> _Data for review_:
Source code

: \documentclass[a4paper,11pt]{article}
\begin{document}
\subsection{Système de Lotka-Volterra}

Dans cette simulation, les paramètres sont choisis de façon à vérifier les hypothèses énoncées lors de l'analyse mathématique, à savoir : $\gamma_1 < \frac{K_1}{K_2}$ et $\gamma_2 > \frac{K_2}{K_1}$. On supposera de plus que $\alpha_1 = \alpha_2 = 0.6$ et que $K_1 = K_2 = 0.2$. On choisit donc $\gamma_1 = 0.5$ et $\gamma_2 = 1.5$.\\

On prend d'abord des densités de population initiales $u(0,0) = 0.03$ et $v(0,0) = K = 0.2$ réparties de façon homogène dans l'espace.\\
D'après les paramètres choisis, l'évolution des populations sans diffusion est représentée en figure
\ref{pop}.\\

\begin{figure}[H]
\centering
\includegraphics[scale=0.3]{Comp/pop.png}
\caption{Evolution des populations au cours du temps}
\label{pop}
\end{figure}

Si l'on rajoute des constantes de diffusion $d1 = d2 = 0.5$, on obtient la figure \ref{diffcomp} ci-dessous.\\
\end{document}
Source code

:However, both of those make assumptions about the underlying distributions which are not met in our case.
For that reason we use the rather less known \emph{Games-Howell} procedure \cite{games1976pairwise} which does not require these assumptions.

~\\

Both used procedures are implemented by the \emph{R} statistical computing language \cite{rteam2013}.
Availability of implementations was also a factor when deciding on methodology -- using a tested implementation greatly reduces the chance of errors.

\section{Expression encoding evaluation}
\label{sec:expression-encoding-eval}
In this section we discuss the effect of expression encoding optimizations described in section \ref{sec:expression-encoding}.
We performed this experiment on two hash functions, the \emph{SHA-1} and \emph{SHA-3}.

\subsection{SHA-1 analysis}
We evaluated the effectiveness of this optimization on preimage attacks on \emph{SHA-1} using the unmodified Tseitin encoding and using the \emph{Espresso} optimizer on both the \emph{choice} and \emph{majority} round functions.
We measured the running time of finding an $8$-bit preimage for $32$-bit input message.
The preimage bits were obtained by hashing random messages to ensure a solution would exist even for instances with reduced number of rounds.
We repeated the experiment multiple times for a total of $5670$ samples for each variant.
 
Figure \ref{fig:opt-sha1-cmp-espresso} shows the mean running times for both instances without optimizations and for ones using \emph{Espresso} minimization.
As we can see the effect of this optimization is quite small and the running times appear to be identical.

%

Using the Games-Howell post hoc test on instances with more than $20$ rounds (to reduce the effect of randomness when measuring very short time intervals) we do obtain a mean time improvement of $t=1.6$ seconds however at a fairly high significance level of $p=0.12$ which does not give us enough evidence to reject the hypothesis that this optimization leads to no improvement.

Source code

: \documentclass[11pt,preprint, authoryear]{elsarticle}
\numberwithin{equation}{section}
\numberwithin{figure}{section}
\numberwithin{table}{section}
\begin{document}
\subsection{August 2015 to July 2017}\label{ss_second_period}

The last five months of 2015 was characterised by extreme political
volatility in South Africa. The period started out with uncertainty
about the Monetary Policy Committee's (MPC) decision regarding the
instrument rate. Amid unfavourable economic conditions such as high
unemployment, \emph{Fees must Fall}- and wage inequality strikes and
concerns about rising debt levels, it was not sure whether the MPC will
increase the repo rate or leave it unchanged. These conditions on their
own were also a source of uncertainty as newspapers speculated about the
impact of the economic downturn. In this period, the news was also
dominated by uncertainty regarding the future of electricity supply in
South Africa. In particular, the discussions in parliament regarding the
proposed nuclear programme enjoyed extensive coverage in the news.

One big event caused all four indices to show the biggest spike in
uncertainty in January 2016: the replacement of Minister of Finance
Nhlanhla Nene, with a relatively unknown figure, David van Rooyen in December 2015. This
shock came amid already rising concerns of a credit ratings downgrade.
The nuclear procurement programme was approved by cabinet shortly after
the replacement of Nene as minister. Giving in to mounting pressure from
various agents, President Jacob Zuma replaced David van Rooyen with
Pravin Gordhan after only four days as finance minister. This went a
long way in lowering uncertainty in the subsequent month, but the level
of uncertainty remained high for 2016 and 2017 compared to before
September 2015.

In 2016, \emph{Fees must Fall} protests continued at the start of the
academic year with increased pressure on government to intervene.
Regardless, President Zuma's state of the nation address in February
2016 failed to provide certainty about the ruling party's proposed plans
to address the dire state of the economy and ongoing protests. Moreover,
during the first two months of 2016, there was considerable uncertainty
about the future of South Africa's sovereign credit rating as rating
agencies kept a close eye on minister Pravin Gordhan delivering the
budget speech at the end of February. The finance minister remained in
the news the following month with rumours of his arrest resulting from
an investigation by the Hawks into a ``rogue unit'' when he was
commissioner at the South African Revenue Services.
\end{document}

> _Problem to solve_: All lines above between those holding "start of the" and "the news the", inclusive, must be set down unchanged, and no other line may be included.

> _Response below_:
In 2016, \emph{Fees must Fall} protests continued at the start of the
academic year with increased pressure on government to intervene.
Regardless, President Zuma's state of the nation address in February
2016 failed to provide certainty about the ruling party's proposed plans
to address the dire state of the economy and ongoing protests. Moreover,
during the first two months of 2016, there was considerable uncertainty
about the future of South Africa's sovereign credit rating as rating
agencies kept a close eye on minister Pravin Gordhan delivering the
budget speech at the end of February. The finance minister remained in
the news the following month with rumours of his arrest resulting from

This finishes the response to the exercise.